The information passing problem is then solved by each component providing a list of all the modifiers it supports for a given format and usage. The compositor can then query all of the different components: display, its 3D driver, the client’s 3D driver, etc. and take the intersection of the lists to get the list of modifiers supported by everyone. If the set of components changes (such as the client going full-screen and the compositor deciding to scan out from the client image directly), the compositor can redo the query and come up with a new list of modifiers. This allows us to use Y-tiling or CCS when the client image is being composited using the 3D engine but then fall back to X-tiling or linear as soon as we need to use the image with a component that doesn’t understand Y-tiling or CCS.
Re-plumbing the Graphics Stack
Implementing this solution requires a lot of coordinated work across all the different components of the graphics stack. Each of the different components needs to know how to speak the new language of modifiers. Dozens of engineers from several different companies have worked together to make the necessary changes to all of the different components. Some of the notable changes are listed below.

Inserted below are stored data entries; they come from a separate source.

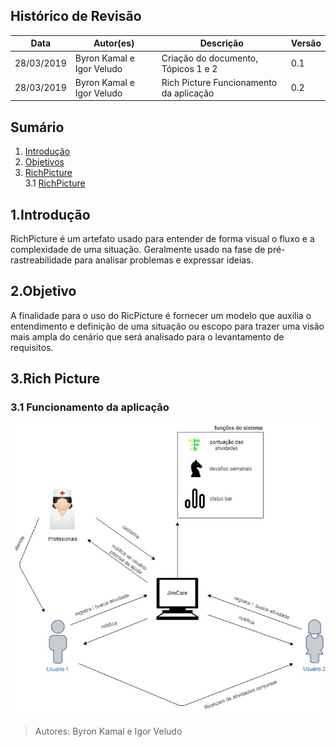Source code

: ## Histórico de Revisão

| Data       | Autor(es)                 | Descrição                               | Versão |
| ---------- | ------------------------- | --------------------------------------- | ------ |
| 28/03/2019 | Byron Kamal e Igor Veludo | Criação do documento, Tópicos 1 e 2     | 0.1    |
| 28/03/2019 | Byron Kamal e Igor Veludo | Rich Picture Funcionamento da aplicação | 0.2    |

## Sumário

1. [Introdução](#1introdução)
2. [Objetivos](#2objetivos)
3. [RichPicture](#3richpicture)  
   3.1 [RichPicture ](#31-funcionamento-da-aplicação)<br>

## 1.Introdução

RichPicture é um artefato usado para entender de forma visual o fluxo e a complexidade de uma situação. Geralmente usado na fase de pré-rastreabilidade para analisar problemas e expressar ideias.

## 2.Objetivo

A finalidade para o uso do RicPicture é fornecer um modelo que auxilia o entendimento e definição de uma situação ou escopo para trazer uma visão mais ampla do cenário que será analisado para o levantamento de requisitos.

## 3.Rich Picture

### 3.1 Funcionamento da aplicação

![Imagem](richPicture/funcionamentoAplicacao.jpg)

> Autores: Byron Kamal e Igor Veludo
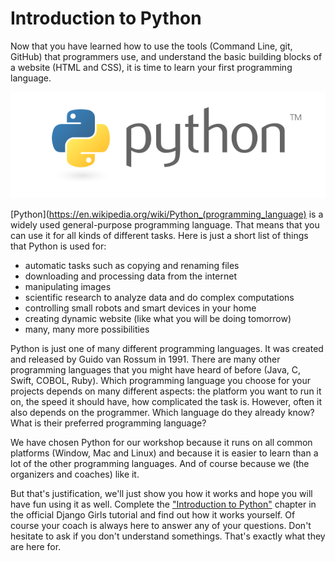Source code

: # Introduction to Python

Now that you have learned how to use the tools (Command Line, git, GitHub) that programmers use, and understand the basic building blocks of a website (HTML and CSS), it is time to learn your first programming language. 

![](/assets/python.png)

[Python](https://en.wikipedia.org/wiki/Python_(programming_language) is a widely used general-purpose programming language. That means that you can use it for all kinds of different tasks. Here is just a short list of things that Python is used for:

* automatic tasks such as copying and renaming files
* downloading and processing data from the internet
* manipulating images
* scientific research to analyze data and do complex computations
* controlling small robots and smart devices in your home
* creating dynamic website (like what you will be doing tomorrow)
* many, many more possibilities

Python is just one of many different programming languages. It was created and released by Guido van Rossum in 1991. There are many other programming languages that you might have heard of before (Java, C, Swift, COBOL, Ruby). Which programming language you choose for your projects depends on many different aspects: the platform you want to run it on, the speed it should have, how complicated the task is. However, often it also depends on the programmer. Which language do they already know? What is their preferred programming language?

We have chosen Python for our workshop because it runs on all common platforms (Window, Mac and Linux) and because it is easier to learn than a lot of the other programming languages. And of course because we (the organizers and coaches) like it.

But that's justification, we'll just show you how it works and hope you will have fun using it as well. Complete the ["Introduction to Python"](https://tutorial.djangogirls.org/en/python_introduction/) chapter in the official Django Girls tutorial and find out how it works yourself. Of course your coach is always here to answer any of your questions. Don't hesitate to ask if you don't understand somethings. That's exactly what they are here for.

- An interface has been added to KMS to query the modifiers supported by a particular plane configuration
- A modifier parameter has been added to the ioctl KMS provides to specify an image
- Various GBM interfaces have been added to support creating images and surfaces with modifiers
- A new Wayland protocol has been developed to pass images from client to compositor explicitly using modifiers
- The server side of the new Wayland protocol has been implemented in Weston and Mutter
- The DRI3 protocol for X11 has been extended to support modifiers
- The Mesa* EGL, GLX, and Vulkan WSI implementations have been updated to use the new X11 and Wayland protocols for modifiers
- A new EGL extension, EGL_EXT_image_dma_buf_import_modifiers was drafted
- Two new Vulkan extensions, VK_EXT_external_memory_dma_buf and VK_EXT_image_drm_format_modifier, have been drafted for creating, importing, and exporting images using modifiers
- EGL_EXT_image_dma_buf_import_modifiers was implemented in the Mesa EGL* and OpenGL* drivers for Intel graphics
- VK_EXT_external_memory_dma_buf and VK_EXT_image_drm_format_modifier have been implemented in the Mesa Vulkan* driver for Intel graphics
There may be some pieces missing from the list above but it should give some sense of the scope of the work being done. At the time of this post, much of the above work has landed in the respective projects or specifications but there are still a few bits that are in-flight.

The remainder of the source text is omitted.